<<<<

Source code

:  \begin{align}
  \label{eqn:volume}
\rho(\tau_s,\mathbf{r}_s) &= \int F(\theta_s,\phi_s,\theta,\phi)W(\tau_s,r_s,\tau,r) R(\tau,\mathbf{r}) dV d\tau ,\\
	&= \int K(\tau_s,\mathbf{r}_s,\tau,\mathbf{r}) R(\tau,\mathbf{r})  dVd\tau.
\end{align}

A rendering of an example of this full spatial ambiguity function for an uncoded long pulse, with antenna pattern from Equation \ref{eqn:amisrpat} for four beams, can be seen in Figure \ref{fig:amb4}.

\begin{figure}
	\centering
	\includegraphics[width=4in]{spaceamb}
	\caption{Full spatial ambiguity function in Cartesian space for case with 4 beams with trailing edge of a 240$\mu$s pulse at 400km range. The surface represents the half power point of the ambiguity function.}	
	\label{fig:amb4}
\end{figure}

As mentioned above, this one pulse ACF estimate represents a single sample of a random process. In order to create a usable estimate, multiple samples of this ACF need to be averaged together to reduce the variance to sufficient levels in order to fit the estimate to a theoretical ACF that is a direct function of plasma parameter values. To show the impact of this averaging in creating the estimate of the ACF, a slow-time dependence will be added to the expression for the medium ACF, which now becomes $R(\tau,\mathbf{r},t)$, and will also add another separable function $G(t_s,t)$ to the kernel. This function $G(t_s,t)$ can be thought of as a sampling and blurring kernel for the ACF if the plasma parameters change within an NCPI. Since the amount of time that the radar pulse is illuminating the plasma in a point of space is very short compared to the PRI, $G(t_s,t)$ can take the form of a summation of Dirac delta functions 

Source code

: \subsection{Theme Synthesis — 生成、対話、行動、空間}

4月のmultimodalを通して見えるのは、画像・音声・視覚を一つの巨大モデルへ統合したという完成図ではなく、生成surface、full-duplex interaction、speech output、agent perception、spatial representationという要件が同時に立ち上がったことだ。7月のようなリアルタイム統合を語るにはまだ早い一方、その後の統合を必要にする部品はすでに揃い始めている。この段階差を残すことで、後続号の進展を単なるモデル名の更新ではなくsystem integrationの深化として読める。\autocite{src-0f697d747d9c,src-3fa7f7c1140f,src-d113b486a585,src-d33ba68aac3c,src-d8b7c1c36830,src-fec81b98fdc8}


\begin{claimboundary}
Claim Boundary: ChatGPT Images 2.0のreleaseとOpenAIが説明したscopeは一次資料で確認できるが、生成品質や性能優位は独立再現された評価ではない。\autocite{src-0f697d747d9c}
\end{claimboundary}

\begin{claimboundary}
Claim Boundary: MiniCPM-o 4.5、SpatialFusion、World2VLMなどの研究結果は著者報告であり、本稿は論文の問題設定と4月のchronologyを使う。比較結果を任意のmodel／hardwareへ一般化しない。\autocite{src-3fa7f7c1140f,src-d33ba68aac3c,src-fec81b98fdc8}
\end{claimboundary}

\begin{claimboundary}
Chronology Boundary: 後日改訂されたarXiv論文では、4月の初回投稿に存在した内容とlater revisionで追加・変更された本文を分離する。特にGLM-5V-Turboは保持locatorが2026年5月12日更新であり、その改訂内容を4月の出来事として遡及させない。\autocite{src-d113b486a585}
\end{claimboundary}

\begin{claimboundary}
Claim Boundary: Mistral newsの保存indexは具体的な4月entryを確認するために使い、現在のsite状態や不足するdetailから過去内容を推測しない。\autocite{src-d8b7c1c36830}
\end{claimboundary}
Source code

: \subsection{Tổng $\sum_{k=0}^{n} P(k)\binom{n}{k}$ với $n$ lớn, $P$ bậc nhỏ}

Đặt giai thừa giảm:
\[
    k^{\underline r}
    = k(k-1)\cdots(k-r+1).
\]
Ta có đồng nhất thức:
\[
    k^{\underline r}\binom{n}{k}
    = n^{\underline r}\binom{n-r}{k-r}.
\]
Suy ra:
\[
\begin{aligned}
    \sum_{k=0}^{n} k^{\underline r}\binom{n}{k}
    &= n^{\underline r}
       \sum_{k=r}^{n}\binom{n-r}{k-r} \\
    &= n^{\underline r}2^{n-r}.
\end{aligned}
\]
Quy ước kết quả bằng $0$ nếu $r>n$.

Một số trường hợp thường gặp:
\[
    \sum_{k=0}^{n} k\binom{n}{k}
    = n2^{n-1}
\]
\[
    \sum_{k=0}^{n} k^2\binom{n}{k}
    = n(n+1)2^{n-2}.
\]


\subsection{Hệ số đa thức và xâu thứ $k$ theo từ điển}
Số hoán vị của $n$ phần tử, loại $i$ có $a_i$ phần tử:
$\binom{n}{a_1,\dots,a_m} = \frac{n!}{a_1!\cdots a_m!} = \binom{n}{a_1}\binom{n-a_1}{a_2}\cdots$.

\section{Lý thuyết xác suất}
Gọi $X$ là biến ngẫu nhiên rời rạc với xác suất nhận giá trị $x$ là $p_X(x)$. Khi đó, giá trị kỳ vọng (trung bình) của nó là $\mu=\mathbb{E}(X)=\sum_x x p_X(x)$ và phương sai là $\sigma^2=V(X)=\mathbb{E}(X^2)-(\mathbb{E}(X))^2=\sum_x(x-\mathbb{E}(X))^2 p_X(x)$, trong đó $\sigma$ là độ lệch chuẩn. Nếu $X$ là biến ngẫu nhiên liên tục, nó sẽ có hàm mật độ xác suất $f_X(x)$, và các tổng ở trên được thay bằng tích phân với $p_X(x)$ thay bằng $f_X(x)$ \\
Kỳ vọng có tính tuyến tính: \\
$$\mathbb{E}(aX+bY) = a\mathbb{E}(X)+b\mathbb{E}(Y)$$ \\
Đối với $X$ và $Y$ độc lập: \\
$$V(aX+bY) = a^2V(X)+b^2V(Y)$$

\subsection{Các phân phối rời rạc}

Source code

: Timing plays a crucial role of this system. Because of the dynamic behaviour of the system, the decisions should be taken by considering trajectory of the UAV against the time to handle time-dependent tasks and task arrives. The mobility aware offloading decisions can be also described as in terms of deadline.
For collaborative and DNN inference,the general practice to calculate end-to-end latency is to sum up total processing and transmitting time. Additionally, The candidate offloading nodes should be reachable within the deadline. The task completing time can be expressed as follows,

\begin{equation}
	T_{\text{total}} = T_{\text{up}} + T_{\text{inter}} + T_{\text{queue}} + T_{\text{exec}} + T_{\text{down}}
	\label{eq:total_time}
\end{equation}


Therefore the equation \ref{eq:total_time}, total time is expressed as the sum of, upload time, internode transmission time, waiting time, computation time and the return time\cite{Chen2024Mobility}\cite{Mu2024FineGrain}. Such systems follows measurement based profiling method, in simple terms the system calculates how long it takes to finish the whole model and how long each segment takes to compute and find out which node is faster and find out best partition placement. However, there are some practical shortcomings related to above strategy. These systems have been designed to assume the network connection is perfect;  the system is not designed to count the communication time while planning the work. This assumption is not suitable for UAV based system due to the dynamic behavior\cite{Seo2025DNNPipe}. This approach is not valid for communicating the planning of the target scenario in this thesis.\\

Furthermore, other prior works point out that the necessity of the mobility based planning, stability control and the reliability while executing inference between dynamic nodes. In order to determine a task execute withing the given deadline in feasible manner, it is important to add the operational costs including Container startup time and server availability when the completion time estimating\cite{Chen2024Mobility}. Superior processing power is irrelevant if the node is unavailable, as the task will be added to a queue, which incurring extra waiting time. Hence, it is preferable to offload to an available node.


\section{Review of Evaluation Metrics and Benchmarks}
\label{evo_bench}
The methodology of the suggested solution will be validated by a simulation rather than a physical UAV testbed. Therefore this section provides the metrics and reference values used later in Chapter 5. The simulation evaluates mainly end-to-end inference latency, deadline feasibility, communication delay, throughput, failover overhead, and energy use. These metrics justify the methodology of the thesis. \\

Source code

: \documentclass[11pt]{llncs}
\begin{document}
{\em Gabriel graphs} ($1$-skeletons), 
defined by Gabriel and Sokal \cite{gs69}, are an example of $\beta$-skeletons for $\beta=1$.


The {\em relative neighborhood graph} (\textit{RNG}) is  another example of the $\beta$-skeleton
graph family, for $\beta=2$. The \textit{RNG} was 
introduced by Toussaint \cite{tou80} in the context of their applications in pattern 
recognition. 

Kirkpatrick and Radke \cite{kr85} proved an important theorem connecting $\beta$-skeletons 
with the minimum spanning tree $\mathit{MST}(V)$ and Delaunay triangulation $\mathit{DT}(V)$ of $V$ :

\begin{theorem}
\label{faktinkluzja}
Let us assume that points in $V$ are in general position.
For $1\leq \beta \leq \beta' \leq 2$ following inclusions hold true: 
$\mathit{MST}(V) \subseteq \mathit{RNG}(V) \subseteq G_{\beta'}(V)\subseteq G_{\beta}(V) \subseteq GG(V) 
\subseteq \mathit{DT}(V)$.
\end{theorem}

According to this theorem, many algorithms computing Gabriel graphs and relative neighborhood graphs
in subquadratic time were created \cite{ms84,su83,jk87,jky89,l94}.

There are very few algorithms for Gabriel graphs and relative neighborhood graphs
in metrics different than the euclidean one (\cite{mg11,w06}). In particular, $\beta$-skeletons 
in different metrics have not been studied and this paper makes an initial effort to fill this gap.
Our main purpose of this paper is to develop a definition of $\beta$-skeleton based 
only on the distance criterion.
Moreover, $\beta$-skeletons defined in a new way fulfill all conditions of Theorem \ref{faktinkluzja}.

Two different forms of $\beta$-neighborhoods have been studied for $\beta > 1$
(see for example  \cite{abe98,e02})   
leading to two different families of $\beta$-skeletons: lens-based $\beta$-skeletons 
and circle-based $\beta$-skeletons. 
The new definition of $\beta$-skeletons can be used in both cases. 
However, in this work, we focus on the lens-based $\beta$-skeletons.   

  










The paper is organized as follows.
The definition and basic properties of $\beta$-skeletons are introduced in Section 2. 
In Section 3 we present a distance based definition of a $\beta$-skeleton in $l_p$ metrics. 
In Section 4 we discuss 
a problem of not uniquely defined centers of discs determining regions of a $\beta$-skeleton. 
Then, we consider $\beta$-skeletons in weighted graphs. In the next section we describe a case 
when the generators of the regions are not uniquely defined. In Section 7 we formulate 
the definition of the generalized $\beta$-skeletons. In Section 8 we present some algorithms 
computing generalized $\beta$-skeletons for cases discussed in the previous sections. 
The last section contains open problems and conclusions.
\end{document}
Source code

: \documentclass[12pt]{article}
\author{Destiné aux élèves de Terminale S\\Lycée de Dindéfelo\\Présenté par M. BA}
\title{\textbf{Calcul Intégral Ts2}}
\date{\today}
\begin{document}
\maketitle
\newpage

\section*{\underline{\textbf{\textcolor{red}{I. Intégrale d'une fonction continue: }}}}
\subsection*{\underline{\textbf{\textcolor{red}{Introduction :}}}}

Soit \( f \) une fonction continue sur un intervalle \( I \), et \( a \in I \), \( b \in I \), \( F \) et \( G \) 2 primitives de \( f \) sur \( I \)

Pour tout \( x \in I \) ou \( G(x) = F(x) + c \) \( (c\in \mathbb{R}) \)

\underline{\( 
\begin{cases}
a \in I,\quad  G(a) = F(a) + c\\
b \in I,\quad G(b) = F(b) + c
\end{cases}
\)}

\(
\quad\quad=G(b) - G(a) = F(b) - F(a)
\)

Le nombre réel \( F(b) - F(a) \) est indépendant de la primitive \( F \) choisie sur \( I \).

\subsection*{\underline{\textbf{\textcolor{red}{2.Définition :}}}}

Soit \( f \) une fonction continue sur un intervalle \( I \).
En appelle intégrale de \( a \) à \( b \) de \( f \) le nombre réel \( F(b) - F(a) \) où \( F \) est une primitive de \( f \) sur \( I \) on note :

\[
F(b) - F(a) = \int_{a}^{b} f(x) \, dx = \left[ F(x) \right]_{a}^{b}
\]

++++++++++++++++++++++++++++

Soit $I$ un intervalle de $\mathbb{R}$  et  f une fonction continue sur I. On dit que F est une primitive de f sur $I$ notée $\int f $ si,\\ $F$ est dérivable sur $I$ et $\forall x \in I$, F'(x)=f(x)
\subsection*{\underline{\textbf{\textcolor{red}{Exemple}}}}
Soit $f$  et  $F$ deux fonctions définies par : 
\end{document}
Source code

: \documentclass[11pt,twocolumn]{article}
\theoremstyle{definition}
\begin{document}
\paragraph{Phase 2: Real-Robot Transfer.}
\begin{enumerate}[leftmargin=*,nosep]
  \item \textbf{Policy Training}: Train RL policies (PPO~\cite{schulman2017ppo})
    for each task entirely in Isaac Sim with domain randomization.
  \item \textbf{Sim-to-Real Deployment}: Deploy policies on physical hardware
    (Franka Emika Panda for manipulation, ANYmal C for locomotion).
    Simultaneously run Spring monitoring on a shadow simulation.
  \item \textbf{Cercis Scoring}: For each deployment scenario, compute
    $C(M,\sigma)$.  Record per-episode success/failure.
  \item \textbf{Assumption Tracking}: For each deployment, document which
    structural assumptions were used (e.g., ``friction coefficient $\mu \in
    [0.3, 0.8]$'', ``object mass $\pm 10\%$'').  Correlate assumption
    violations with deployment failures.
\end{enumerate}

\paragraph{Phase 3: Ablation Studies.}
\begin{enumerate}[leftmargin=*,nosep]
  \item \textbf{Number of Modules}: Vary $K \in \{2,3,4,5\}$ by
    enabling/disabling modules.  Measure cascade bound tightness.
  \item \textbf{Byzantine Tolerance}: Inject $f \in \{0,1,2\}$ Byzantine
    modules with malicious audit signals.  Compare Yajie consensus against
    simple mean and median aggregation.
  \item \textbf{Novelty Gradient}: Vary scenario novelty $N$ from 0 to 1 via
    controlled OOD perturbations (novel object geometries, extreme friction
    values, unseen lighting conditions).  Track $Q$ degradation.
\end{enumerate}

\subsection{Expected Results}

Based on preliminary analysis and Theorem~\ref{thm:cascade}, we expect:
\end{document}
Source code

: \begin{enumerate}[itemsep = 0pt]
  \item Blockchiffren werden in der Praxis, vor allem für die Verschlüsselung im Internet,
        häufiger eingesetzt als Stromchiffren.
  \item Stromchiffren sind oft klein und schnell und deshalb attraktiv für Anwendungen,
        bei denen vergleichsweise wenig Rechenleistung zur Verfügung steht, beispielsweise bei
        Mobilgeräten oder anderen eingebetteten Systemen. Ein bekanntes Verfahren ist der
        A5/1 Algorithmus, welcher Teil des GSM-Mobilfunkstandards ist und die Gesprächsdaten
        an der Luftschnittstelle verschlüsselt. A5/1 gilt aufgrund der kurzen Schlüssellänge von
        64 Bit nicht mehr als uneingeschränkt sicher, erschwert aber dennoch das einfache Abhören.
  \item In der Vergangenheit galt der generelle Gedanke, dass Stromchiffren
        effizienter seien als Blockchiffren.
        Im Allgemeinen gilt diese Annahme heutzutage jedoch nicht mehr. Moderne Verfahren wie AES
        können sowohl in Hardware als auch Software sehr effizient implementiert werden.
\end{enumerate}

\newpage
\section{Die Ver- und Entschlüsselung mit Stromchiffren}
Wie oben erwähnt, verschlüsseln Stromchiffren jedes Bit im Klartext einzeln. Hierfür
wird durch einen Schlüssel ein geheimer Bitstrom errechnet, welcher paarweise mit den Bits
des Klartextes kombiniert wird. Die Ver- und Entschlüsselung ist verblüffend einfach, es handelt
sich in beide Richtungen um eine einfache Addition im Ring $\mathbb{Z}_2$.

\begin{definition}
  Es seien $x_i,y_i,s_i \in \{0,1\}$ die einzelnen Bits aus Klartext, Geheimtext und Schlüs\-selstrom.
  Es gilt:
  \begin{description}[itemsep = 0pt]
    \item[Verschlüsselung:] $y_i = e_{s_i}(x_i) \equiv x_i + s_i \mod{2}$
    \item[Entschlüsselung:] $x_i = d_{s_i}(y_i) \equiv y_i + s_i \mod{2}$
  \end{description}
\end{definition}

>>>>

§ WORK REQUEST
Wherever the line holding "of the $\beta$-skeleton" falls in the entries above, copy exactly from it through the line holding "only on the distance criterion.", inclusive, and add nothing.

§ EXPECTED OUTPUT
The {\em relative neighborhood graph} (\textit{RNG}) is  another example of the $\beta$-skeleton
graph family, for $\beta=2$. The \textit{RNG} was 
introduced by Toussaint \cite{tou80} in the context of their applications in pattern 
recognition. 

Kirkpatrick and Radke \cite{kr85} proved an important theorem connecting $\beta$-skeletons 
with the minimum spanning tree $\mathit{MST}(V)$ and Delaunay triangulation $\mathit{DT}(V)$ of $V$ :

\begin{theorem}
\label{faktinkluzja}
Let us assume that points in $V$ are in general position.
For $1\leq \beta \leq \beta' \leq 2$ following inclusions hold true: 
$\mathit{MST}(V) \subseteq \mathit{RNG}(V) \subseteq G_{\beta'}(V)\subseteq G_{\beta}(V) \subseteq GG(V) 
\subseteq \mathit{DT}(V)$.
\end{theorem}

According to this theorem, many algorithms computing Gabriel graphs and relative neighborhood graphs
in subquadratic time were created \cite{ms84,su83,jk87,jky89,l94}.

There are very few algorithms for Gabriel graphs and relative neighborhood graphs
in metrics different than the euclidean one (\cite{mg11,w06}). In particular, $\beta$-skeletons 
in different metrics have not been studied and this paper makes an initial effort to fill this gap.
Our main purpose of this paper is to develop a definition of $\beta$-skeleton based 
only on the distance criterion.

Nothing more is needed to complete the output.